That same year Rockefeller also authored his first book, Visualize Confidence: How to Use Guided Imagery to Overcome Self-Doubt. The book describes how people in various walks of life --- including well-known figures such as Jack Nicklaus --- steady themselves in moments of crisis by mentally envisioning a positive outcome. The book drew upon his work at UC Irvine Extension and his Saybrook degree in human science.

Ironically enough, his first Saybrook assignment caused Rockefeller to have his own crisis of confidence.

"It was just a five-page paper," he laughs, "and it came back with red marks all over it. I thought, 'How in god's name am I going to write a dissertation?'"

That experience helps him empathize with his students at UCI Extension. "I work with people who are looking to better their lives and develop their careers in new areas," he says. "I have untold people say to me, 'I want to change my career, I want to do something different,' but it seems overwhelming. People have so much on their plate: family, jobs, work, responsibilities. They don't believe they can get a degree on top of all that; they lack confidence, and it stops a lot of them cold."

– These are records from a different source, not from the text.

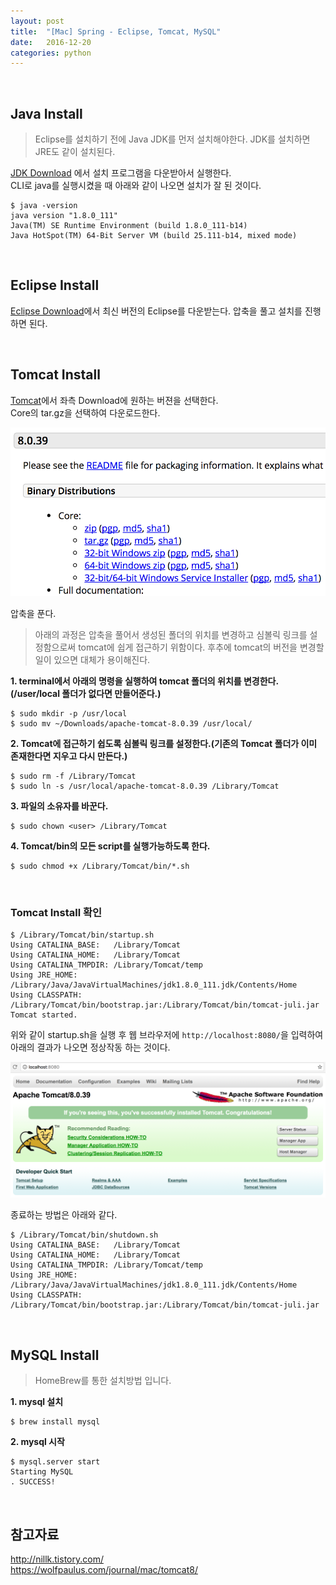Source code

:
 ```yaml
---
layout: post
title:  "[Mac] Spring - Eclipse, Tomcat, MySQL"
date:   2016-12-20
categories: python
---
```


<br>  

## Java Install  

> Eclipse를 설치하기 전에 Java JDK를 먼저 설치해야한다. JDK를 설치하면 JRE도 같이 설치된다.    

[JDK Download](https://java.com/ko/download/mac_download.jsp)
에서 설치 프로그램을 다운받아서 실행한다.   
CLI로 java를 실행시켰을 때 아래와 같이 나오면 설치가 잘 된 것이다.  

```
$ java -version
java version "1.8.0_111"
Java(TM) SE Runtime Environment (build 1.8.0_111-b14)
Java HotSpot(TM) 64-Bit Server VM (build 25.111-b14, mixed mode)
```  

<br>  

## Eclipse Install  

[Eclipse Download](http://www.eclipse.org/downloads/)에서 최신 버전의 Eclipse를 다운받는다. 압축을 풀고 설치를 진행하면 된다.  

<br>  

## Tomcat Install  

[Tomcat](http://tomcat.apache.org/)에서 좌측 Download에 원하는 버젼을 선택한다.  
Core의 tar.gz을 선택하여 다운로드한다.  

![Tomcat Download](/images/mac-spring-setting/tomcat-download.png)  

압축을 푼다.  

> 아래의 과정은 압축을 풀어서 생성된 폴더의 위치를 변경하고 심볼릭 링크를 설정함으로써 tomcat에 쉽게 접근하기 위함이다. 후추에 tomcat의 버전을 변경할 일이 있으면 대체가 용이해진다.  

__1. terminal에서 아래의 명령을 실행하여 tomcat 폴더의 위치를 변경한다.(/user/local 폴더가 없다면 만들어준다.)__   

```
$ sudo mkdir -p /usr/local
$ sudo mv ~/Downloads/apache-tomcat-8.0.39 /usr/local/
```  

__2. Tomcat에 접근하기 쉽도록 심볼릭 링크를 설정한다.(기존의 Tomcat 폴더가 이미 존재한다면 지우고 다시 만든다.)__  

```
$ sudo rm -f /Library/Tomcat
$ sudo ln -s /usr/local/apache-tomcat-8.0.39 /Library/Tomcat
```  

__3. 파일의 소유자를 바꾼다.__   

```
$ sudo chown <user> /Library/Tomcat
```   

__4. Tomcat/bin의 모든 script를 실행가능하도록 한다.__  

```
$ sudo chmod +x /Library/Tomcat/bin/*.sh
```  

<br>  

### Tomcat Install 확인  

```
$ /Library/Tomcat/bin/startup.sh
Using CATALINA_BASE:   /Library/Tomcat
Using CATALINA_HOME:   /Library/Tomcat
Using CATALINA_TMPDIR: /Library/Tomcat/temp
Using JRE_HOME:        /Library/Java/JavaVirtualMachines/jdk1.8.0_111.jdk/Contents/Home
Using CLASSPATH:       /Library/Tomcat/bin/bootstrap.jar:/Library/Tomcat/bin/tomcat-juli.jar
Tomcat started.
```  

위와 같이 startup.sh을 실행 후 웹 브라우저에 `http://localhost:8080/`을 입력하여 아래의 결과가 나오면 정상작동 하는 것이다.  

![Tomcat Test](/images/mac-spring-setting/tomcat-test.png)  

종료하는 방법은 아래와 같다.  

```
$ /Library/Tomcat/bin/shutdown.sh
Using CATALINA_BASE:   /Library/Tomcat
Using CATALINA_HOME:   /Library/Tomcat
Using CATALINA_TMPDIR: /Library/Tomcat/temp
Using JRE_HOME:        /Library/Java/JavaVirtualMachines/jdk1.8.0_111.jdk/Contents/Home
Using CLASSPATH:       /Library/Tomcat/bin/bootstrap.jar:/Library/Tomcat/bin/tomcat-juli.jar
```  

<br>  

## MySQL Install   

> HomeBrew를 통한 설치방법 입니다.  

__1. mysql 설치__  

```
$ brew install mysql
```  

__2. mysql 시작__  

```
$ mysql.server start
Starting MySQL
. SUCCESS!
```  

<br>  

## 참고자료  

<http://nillk.tistory.com/>  
<https://wolfpaulus.com/journal/mac/tomcat8/>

It could have stopped Rockefeller too, but he made the task of pursuing his doctorate seem more manageable by mentally breaking it up into segments --- "baby steps," he laughs. He also adopted a "failure is not an option" mentality; he would get the doctorate, because without it he'd never achieve the goals he had set for himself.

Rockefeller continues to have a broad range of interests and pursuits. In addition to his writing and academic careers, he edits California Psychologist and remains active in the arts, chairing the Newport Beach Arts Commission and sitting on the board of the Newport Beach Film Festival.

"Getting a Ph.D. is as much about personal development as about professional achievement. It helped me become the person I wanted to be --- the person I knew I could be. But I didn't know how to get there. Saybrook helped me find the way, and it expanded my mind. That's ultimately what education is about --- expanding your world and becoming the person you want to be."